(Collected data)
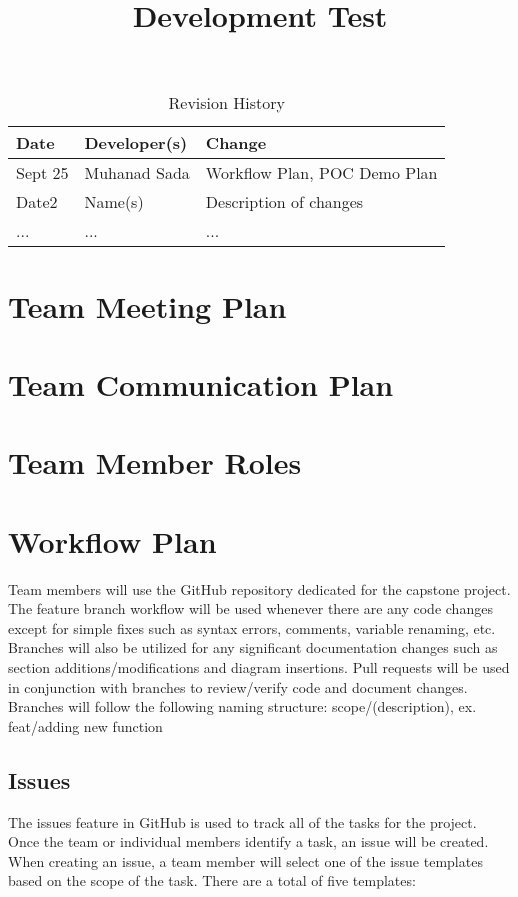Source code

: \documentclass{article}
\title{Development Test\\\progname}
\author{\authname}
\date{}
\begin{document}
\begin{table}[hp]
\caption{Revision History} \label{TblRevisionHistory}
\begin{tabularx}{\textwidth}{llX}
\toprule
\textbf{Date} & \textbf{Developer(s)} & \textbf{Change}\\
\midrule
Sept 25 & Muhanad Sada & Workflow Plan, POC Demo Plan\\
Date2 & Name(s) & Description of changes\\
... & ... & ...\\
\bottomrule
\end{tabularx}
\end{table}

\newpage

\maketitle


\section{Team Meeting Plan}

\section{Team Communication Plan}

\section{Team Member Roles}

\section{Workflow Plan}
Team members will use the GitHub repository dedicated for the capstone project. The feature
branch workflow will be used whenever there are any code changes except for simple fixes such as syntax errors, comments, variable renaming, etc. 
Branches will also be utilized for any significant documentation changes such as section additions/modifications and diagram insertions. 
Pull requests will be used in conjunction with branches to review/verify code and document changes.
Branches will follow the following naming structure: scope/(description), ex. feat/adding new function

\subsection{Issues}
The issues feature in GitHub is used to track all of the tasks for the project. Once the team or individual members 
identify a task, an issue will be created. When creating an issue, a team member will select one of the issue templates 
based on the scope of the task. There are a total of five templates:
\end{document}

● **YOUR TASK**:
If a line in the records includes the string "changes", copy it.

● **ANSWER BELOW**:
Date2 & Name(s) & Description of changes\\
branch workflow will be used whenever there are any code changes except for simple fixes such as syntax errors, comments, variable renaming, etc. 
Branches will also be utilized for any significant documentation changes such as section additions/modifications and diagram insertions. 
Pull requests will be used in conjunction with branches to review/verify code and document changes.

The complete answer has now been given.